I think the FT article covers the whys and wherefores far better than I ever could, but there does seem to be an explanation in the make-up of your archetypal American and British writers. Obviously we’re veering into a whole world of horrible stereotyping, but many American writers seem far more interested in physicality generally and writing appears to have the potential to be a rugged pursuit – maybe Hemingway’s legacy, maybe something older and deeper. It doesn’t seem so weird for an American author to like sport. And sportswriting on the whole seems more respected and something of a craft, and is generally better than what you’ll see in the UK (although there are plenty of exceptions).

British writers (especially of the literary variety), meanwhile, seem much more removed from sport. Perhaps it has its roots in class, maybe something else, but the literary and sporting worlds seem very far apart. There almost seems to be a distrust between the two.
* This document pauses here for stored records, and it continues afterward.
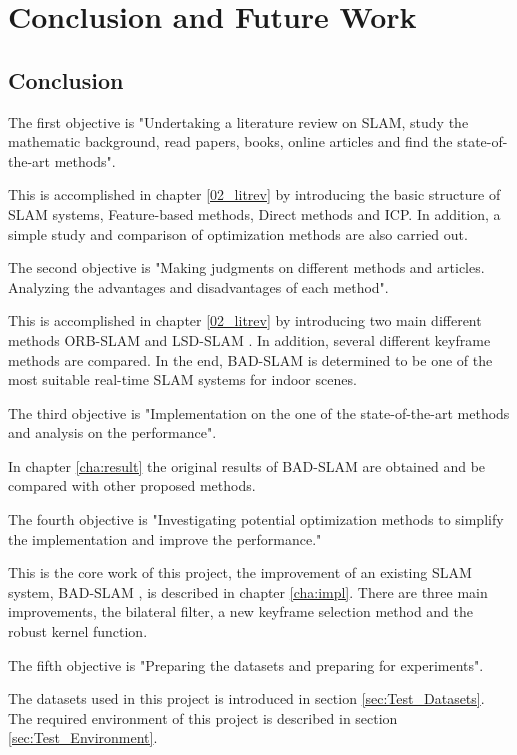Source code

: \chapter{Conclusion and Future Work}
\section{Conclusion}
\label{sec:conclusion}

The first objective is "Undertaking a literature review on \ac{SLAM}, study the mathematic background, read papers, books, online articles and find the state-of-the-art methods".

This is accomplished in chapter \ref{02_litrev} by introducing the basic structure of SLAM systems, Feature-based methods, Direct methods and \ac{ICP}. In addition, a simple study and comparison of optimization methods are also carried out. 

The second objective is "Making judgments on different methods and articles. Analyzing the advantages and disadvantages of each method".

This is accomplished in chapter \ref{02_litrev} by introducing two main different methods ORB-SLAM \parencite{7219438} and LSD-SLAM \parencite{7353366}. In addition, several different keyframe methods are compared. In the end, BAD-SLAM \parencite{8954208} is determined to be one of the most suitable real-time SLAM systems for indoor scenes.

The third objective is "Implementation on the one of the state-of-the-art methods and analysis on the performance".

In chapter \ref{cha:result} the original results of BAD-SLAM are obtained and be compared with other proposed methods. 

The fourth objective is "Investigating potential optimization methods to simplify the implementation and improve the performance."

This is the core work of this project, the improvement of an existing SLAM system, BAD-SLAM \parencite{8954208}, is described in chapter \ref{cha:impl}. There are three main improvements, the bilateral filter, a new keyframe selection method and the robust kernel function.

The fifth objective is "Preparing the datasets and preparing for experiments".

The datasets used in this project is introduced in section \ref{sec:Test_Datasets}. The required environment of this project is described in section \ref{sec:Test_Environment}.

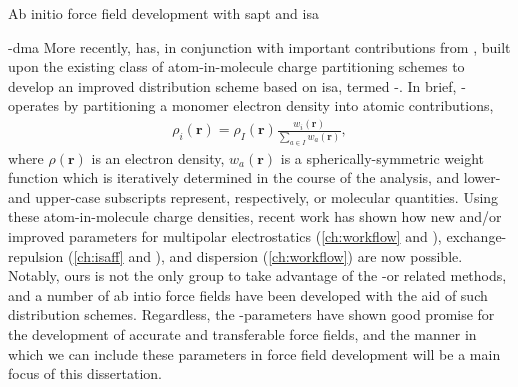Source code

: \begin{section}{Ab initio force field development with \acrshort{sapt} and
\acrshort{isa}}
\begin{subsection}{\isa-\acrshort{dma}}
More recently, \citet{Misquitta2014} has, in conjunction with important
contributions from
\citeauthor{Lillestolen2008},\cite{Lillestolen2008,Lillestolen2009} 
built upon the existing class of \citet{Hirshfeld1977} atom-in-molecule
charge partitioning schemes to develop an improved distribution scheme based on
\acrfull{isa}, 
termed \isa-\dma. 
In brief, \isa-\dma operates by partitioning a monomer
electron density into atomic contributions,
\begin{align}
\label{eq:intro-isa}
\rho_i(\mathbf{r}) = \rho_I(\mathbf{r})
\frac{ w_i(\mathbf{r}) }{ \sum \limits_{a \in I} w_a(\mathbf{r}) }, 
\end{align}
where $\rho(\mathbf{r})$ is an electron density, $w_a(\mathbf{r})$ is a
spherically-symmetric weight function which is iteratively determined in the
course of the \isa analysis, and lower- and upper-case subscripts
represent, respectively, \aim or molecular quantities.
\cite{Misquitta2014}
Using these atom-in-molecule charge densities, recent work has shown how
new and/or improved parameters for multipolar electrostatics 
(\cref{ch:workflow} and ),
exchange-repulsion (\cref{ch:isaff} and ),
and dispersion (\cref{ch:workflow})
are now possible.
Notably, ours is not the only group to take advantage of the \isa-\dma or related
methods,
\cite{Verstraelen2016}
and a number of ab intio force fields have been developed with the aid of such
distribution schemes.
\cite{Vandenbrande2016,Verstraelen2014,Misquitta2016,Metz2016}
Regardless, the \isa-\dma parameters have shown good promise for the
development of accurate and transferable force fields, and the manner in which
we can include these parameters in force field development will be a main
focus of this dissertation.

\end{subsection}


\end{section}
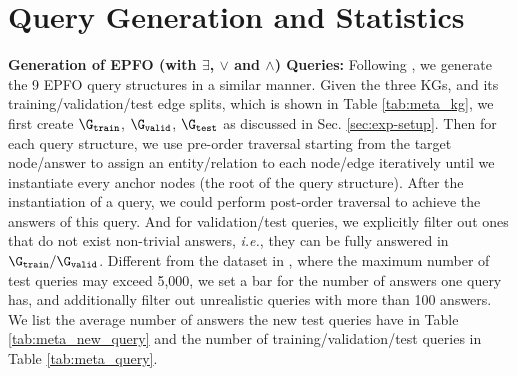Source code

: \section{Query Generation and Statistics}\label{sec:query_generation}
\textbf{Generation of EPFO (with $\exists$, $\vee$ and $\wedge$) Queries:} Following \cite{ren2020query2box}, we generate the 9 EPFO query structures in a similar manner. Given the three KGs, and its training/validation/test edge splits, which is shown in Table \ref{tab:meta_kg}, we first create $\G_\texttt{train}$, $\G_\texttt{valid}$, $\G_\texttt{test}$ as discussed in Sec. \ref{sec:exp-setup}. Then for each query structure, we use pre-order traversal starting from the target node/answer to assign an entity/relation to each node/edge iteratively until we instantiate every anchor nodes (the root of the query structure). After the instantiation of a query, we could perform post-order traversal to achieve the answers of this query. And for validation/test queries, we explicitly filter out ones that do not exist non-trivial answers, \textit{i.e.}, they can be fully answered in $\G_\texttt{train} / \G_\texttt{valid}$. Different from the dataset in \cite{ren2020query2box}, where the maximum number of test queries may exceed 5,000, we set a bar for the number of answers one query has, and additionally filter out unrealistic queries with more than 100 answers. We list the average number of answers the new test queries have in Table \ref{tab:meta_new_query} and the number of training/validation/test queries in Table \ref{tab:meta_query}.

\begin{table*}[!h]
\centering
\small
{}
\caption{Knowledge graph dataset statistics as well as training, validation and test edge splits.}
\label{tab:meta_kg}
\end{table*}

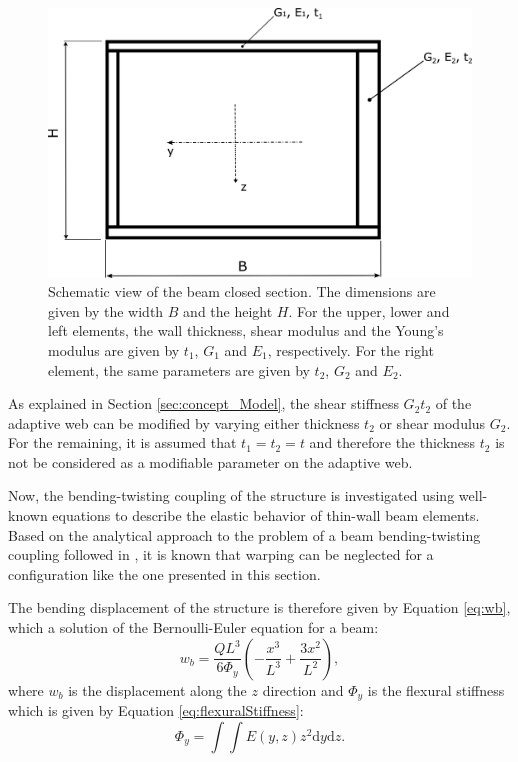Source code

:  \begin{figure}[!htpb]
    \centering
    \includegraphics[width=0.7 \textwidth]{figures/model/analyticalBox2}
    \caption[Schematic view of the beam closed section]{Schematic view of the beam closed section. The dimensions are given by the width $B$ and the height $H$. For the upper, lower and left elements, the wall thickness, shear modulus and the Young's modulus are given by $t_1$, $G_1$ and $E_1$, respectively. For the right element, the same parameters are given by $t_2$, $G_2$ and $E_2$.}\label{fig:analyticalBox}
  \end{figure}

  As explained in Section \ref{sec:concept_Model}, the shear stiffness $G_2 t_2$ of the adaptive web can be modified by varying either thickness $t_2$ or shear modulus $G_2$. For the remaining, it is assumed that $t_1 = t_2 = t$ and therefore the thickness $t_2$ is not be considered as a modifiable parameter on the adaptive web.

  Now, the bending-twisting coupling of the structure is investigated using well-known equations to describe the elastic behavior of thin-wall beam elements. Based on the analytical approach to the problem of a beam bending-twisting coupling followed in \cite{Raither2013a}, it is known that warping can be neglected for a configuration like the one presented in this section.

  The bending displacement of the structure is therefore given by Equation \ref{eq:wb}, which a solution of the Bernoulli-Euler equation for a beam:
  \begin{equation}\label{eq:wb}
    w_b = \frac{Q L^3}{6 \Phi_y} \left( -\frac{x^3}{L^3} + \frac{3 x^2}{L^2} \right),
  \end{equation}
  where $w_b$ is the displacement along the $z$ direction and $\Phi_y$ is the flexural stiffness which is given by Equation \ref{eq:flexuralStiffness}:
  \begin{equation}\label{eq:flexuralStiffness}
    \Phi_y = \int \int E(y,z) z^2 \mathrm{d}y \mathrm{d}z.
  \end{equation}

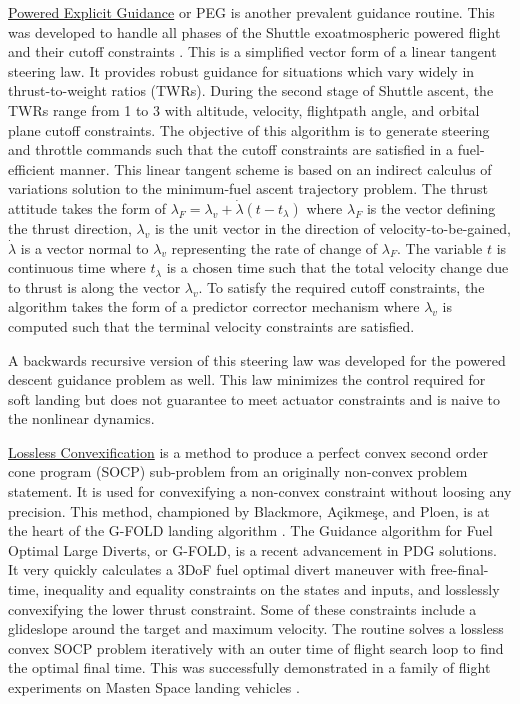 \underline{Powered Explicit Guidance} or PEG is another prevalent guidance routine. This was developed to handle all phases of the Shuttle exoatmospheric powered flight and their cutoff constraints \cite{mchenry1979space}. This is a simplified vector form of a linear tangent steering law. It provides robust guidance for situations which vary widely in thrust-to-weight ratios (TWRs). During the second stage of Shuttle ascent, the TWRs range from 1 to 3 with altitude, velocity, flightpath angle, and orbital plane cutoff constraints. The objective of this algorithm is to generate steering and throttle commands such that the cutoff constraints are satisfied in a fuel-efficient manner. This linear tangent scheme is based on an indirect calculus of variations solution to the minimum-fuel ascent trajectory problem. The thrust attitude takes the form of $\lambda_F = \lambda_v + \dot{\lambda}(t - t_\lambda)$ where $\lambda_F$ is the vector defining the thrust direction, $\lambda_v$ is the unit vector in the direction of velocity-to-be-gained, $\dot{\lambda}$ is a vector normal to $\lambda_v$ representing the rate of change of $\lambda_F$. The variable $t$ is continuous time where $t_\lambda$ is a chosen time such that the total velocity change due to thrust is along the vector $\lambda_v$. To satisfy the required cutoff constraints, the algorithm takes the form of a predictor corrector mechanism where $\lambda_v$ is computed such that the terminal velocity constraints are satisfied.

A backwards recursive version of this steering law was developed for the powered descent guidance problem as well. This law minimizes the control required for soft landing but does not guarantee to meet actuator constraints and is naive to the nonlinear dynamics.

\underline{Lossless Convexification} is a method to produce a perfect convex second order cone program (SOCP) sub-problem from an originally non-convex problem statement. It is used for convexifying a non-convex constraint without loosing any precision. This method, championed by Blackmore, Açikmeşe, and Ploen, is at the heart of the G-FOLD landing algorithm \cite{blackmore2010minimum} \cite{accikmecse2011lossless} \cite{acikmese2012g}. The Guidance algorithm for Fuel Optimal Large Diverts, or G-FOLD, is a recent advancement in PDG solutions. It very quickly calculates a 3DoF fuel optimal divert maneuver with free-final-time, inequality and equality constraints on the states and inputs, and losslessly convexifying the lower thrust constraint. Some of these constraints include a glideslope around the target and maximum velocity. The routine solves a lossless convex SOCP problem iteratively with an outer time of flight search loop to find the optimal final time. This was successfully demonstrated in a family of flight experiments on Masten Space landing vehicles \cite{acikmese2013flight} \cite{scharf2014adapt}.

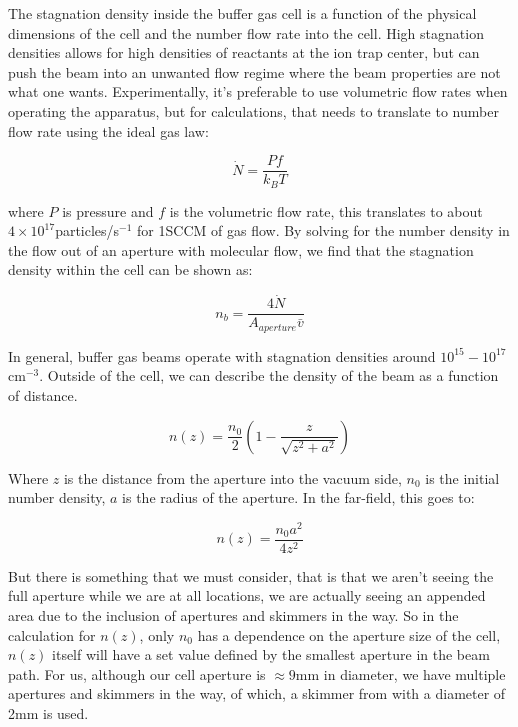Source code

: The stagnation density inside the buffer gas cell is a function of the physical dimensions of the cell and the number flow rate into the cell. High stagnation densities allows for high densities of reactants at the ion trap center, but can push the beam into an unwanted flow regime where the beam properties are not what one wants. Experimentally, it's preferable to use volumetric flow rates when operating the apparatus, but for calculations, that needs to translate to number flow rate using the ideal gas law:

\begin{equation*}
	\dot{N} = \frac{P f}{k_B T}
\end{equation*}

where $P$ is pressure and $f$ is the volumetric flow rate, this translates to about $4\times10^{17}$particles/s$^{-1}$ for 1SCCM of gas flow. By solving for the number density in the flow out of an aperture with molecular flow, we find that the stagnation density within the cell can be shown as:

\begin{equation*}
	n_{b}=\frac{4 \dot{N}}{A_{aperture} \bar{v}}
\end{equation*}

In general, buffer gas beams operate with stagnation densities around $10^{15}-10^{17}$cm$^{-3}$. Outside of the cell, we can describe the density of the beam as a function of distance. \cite{Pauly}

\begin{equation}
	n(z)=\frac{n_0}{2}\left(1-\frac{z}{\sqrt{z^2+a^2}}\right)
\end{equation}

Where $z$ is the distance from the aperture into the vacuum side, $n_0$ is the initial number density, $a$ is the radius of the aperture. In the far-field, this goes to:

\begin{equation*}
	n(z)=\frac{n_0 a^2}{4 z^2}
\end{equation*}

But there is something that we must consider, that is that we aren't seeing the full aperture while we are at all locations, we are actually seeing an appended area due to the inclusion of apertures and skimmers in the way. So in the calculation for $n(z)$, only $n_0$ has a dependence on the aperture size of the cell, $n(z)$ itself will have a set value defined by the smallest aperture in the beam path. For us, although our cell aperture is $\approx 9$mm in diameter, we have multiple apertures and skimmers in the way, of which, a skimmer from  with a diameter of 2mm is used.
Yet I still hope there is room for an English sporting literature. Sport is pretty much one big analogy for life and life’s struggles, and American literature has shown it is a pretty broad and reliable canvas for covering the big issues and themes that great literature should. And perhaps that is the key to success – the fiction can’t just rely entirely on telling the story of sporting events. On any given day the reality will outstrip the fiction on that front. The fiction needs to use the sporting theme in a more nuanced way. It can’t be all cup finals and gold medals. It needs to tinker around the edges, tease out those details that will make a meaningful book.

I think there is one major issue, beyond the literary establishment appearing not to have much appetite for sport. It is that the obvious sports to cover, football or cricket, whilst ingrained into our culture and microcosms (for want of a better word etc) of that culture, are team sports and so pretty difficult to write well about. There are too many characters, too many teams. Plus, with football the action is too frenetic. Cricket, as a pretty close cousin to the more literarily inclined baseball, has more of a chance, but there is a real risk of a writer falling into village green clichés.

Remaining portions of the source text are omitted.